FILE - In this Dec. 20, 2013, file photo, Former New York City Mayor Michael Bloomberg peers through a window of a No. 7 subway train in New York, as he arrives for a news conference on the platform to discuss the extension of the line. Opening nearly two years after it was initially promised, Manhattan’s newest subway station at 34th Street and 11th Avenue, opens for business on Sunday, Sept. 13, 2015. (AP Photo/Mark Lennihan, File)
FILE – In this Dec. 20, 2013, file photo, Former New York City Mayor Michael Bloomberg peers through a window of a No. 7 subway train in New York, as he arrives for a news conference on the platform to discuss the extension of the line.

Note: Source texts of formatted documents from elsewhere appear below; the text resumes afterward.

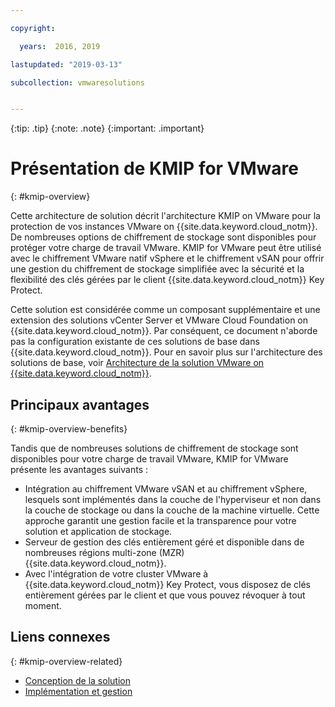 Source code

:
 ```yaml
---

copyright:

  years:  2016, 2019

lastupdated: "2019-03-13"

subcollection: vmwaresolutions


---
```


{:tip: .tip}
{:note: .note}
{:important: .important}

# Présentation de KMIP for VMware
{: #kmip-overview}

Cette architecture de solution décrit l'architecture KMIP on VMware pour la protection de vos instances VMware on {{site.data.keyword.cloud_notm}}. De nombreuses options de chiffrement de stockage sont disponibles pour protéger votre charge de travail VMware. KMIP for VMware peut être utilisé avec le chiffrement VMware natif vSphere et le chiffrement vSAN pour offrir une gestion du chiffrement de stockage simplifiée avec la sécurité et la flexibilité des clés gérées par le client {{site.data.keyword.cloud_notm}} Key Protect.

Cette solution est considérée comme un composant supplémentaire et une extension des solutions vCenter Server et VMware Cloud Foundation on {{site.data.keyword.cloud_notm}}. Par conséquent, ce document n'aborde pas la configuration existante de ces solutions de base dans {{site.data.keyword.cloud_notm}}. Pour en savoir plus sur l'architecture des solutions de base, voir [Architecture de la solution VMware on {{site.data.keyword.cloud_notm}}](/docs/services/vmwaresolutions/archiref/solution?topic=vmware-solutions-solution_overview).

## Principaux avantages
{: #kmip-overview-benefits}

Tandis que de nombreuses solutions de chiffrement de stockage sont disponibles pour votre charge de travail VMware, KMIP for VMware présente les avantages suivants :

* Intégration au chiffrement VMware vSAN et au chiffrement vSphere, lesquels sont implémentés dans la couche de l'hyperviseur et non dans la couche de stockage ou dans la couche de la machine virtuelle. Cette approche garantit une gestion facile et la transparence pour votre solution et application de stockage.
* Serveur de gestion des clés entièrement géré et disponible dans de nombreuses régions multi-zone (MZR) {{site.data.keyword.cloud_notm}}.
* Avec l'intégration de votre cluster VMware à {{site.data.keyword.cloud_notm}} Key Protect, vous disposez de clés entièrement gérées par le client et que vous pouvez révoquer à tout moment.

## Liens connexes
{: #kmip-overview-related}

* [Conception de la solution](/docs/services/vmwaresolutions/archiref/kmip?topic=vmware-solutions-kmip-design)
* [Implémentation et gestion](/docs/services/vmwaresolutions/archiref/kmip?topic=vmware-solutions-kmip-implementation)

Opening nearly two years after it was initially promised, Manhattan’s newest subway station at 34th Street and 11th Avenue, opens for business on Sunday, Sept. 13, 2015. (AP Photo/Mark Lennihan, File)

 

New York, NY – New York City’s first new subway station in a quarter-century opened Sunday, linking Times Square to a booming neighborhood on Manhattan’s far West Side at 34th Street.

“This is really a monumental day for the city,” Mayor Bill de Blasio told hundreds of guests at the inauguration for the gleaming No. 7 station that’s part of the transformation of a once-desolate industrial area.

The extension is expected to bring more than 30,000 riders a day to a neighborhood where construction is underway for the 50 million-square-foot Hudson Yards complex of office towers and residential high-rises.

The mayor called the neighborhood “a whole new city being created within our city, connected with thousands of jobs.”

A short walk away is the popular High Line elevated park built on defunct rail tracks.

The $2.4 billion extension was funded by the city under de Blasio’s predecessor, Mayor Michael Bloomberg.

It’s the 469th station in a subway system that carries more than 5 million people a day.